(Material for the task begins)
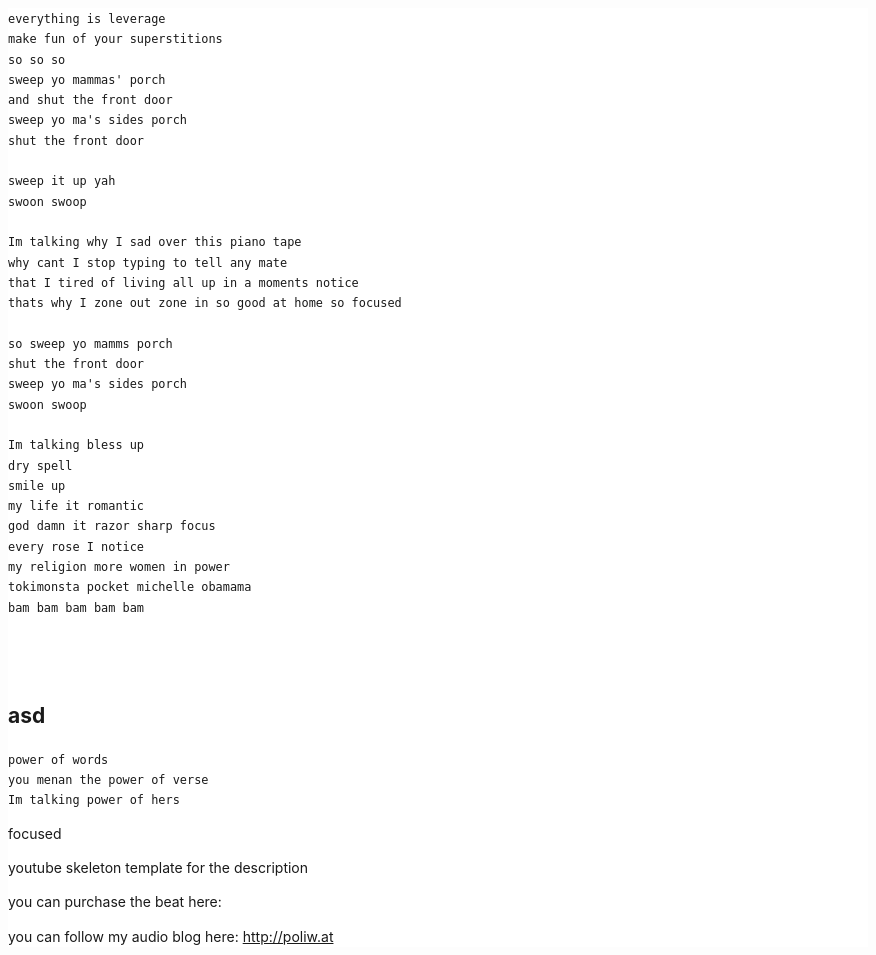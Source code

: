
 ```
everything is leverage
make fun of your superstitions
so so so
sweep yo mammas' porch
and shut the front door
sweep yo ma's sides porch
shut the front door

sweep it up yah
swoon swoop

Im talking why I sad over this piano tape
why cant I stop typing to tell any mate
that I tired of living all up in a moments notice
thats why I zone out zone in so good at home so focused

so sweep yo mamms porch
shut the front door
sweep yo ma's sides porch
swoon swoop

Im talking bless up
dry spell
smile up
my life it romantic
god damn it razor sharp focus
every rose I notice
my religion more women in power
tokimonsta pocket michelle obamama
bam bam bam bam bam

```
```



```
## asd
```
power of words
you menan the power of verse
Im talking power of hers
```



focused

youtube skeleton template for the description

you can purchase the beat here:

you can follow my audio blog here: http://poliw.at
(Material for the task ends)
**Instructions for the task:**
Find the lines above holding the word "here" and show them.

**Response:**
you can purchase the beat here:
you can follow my audio blog here: http://poliw.at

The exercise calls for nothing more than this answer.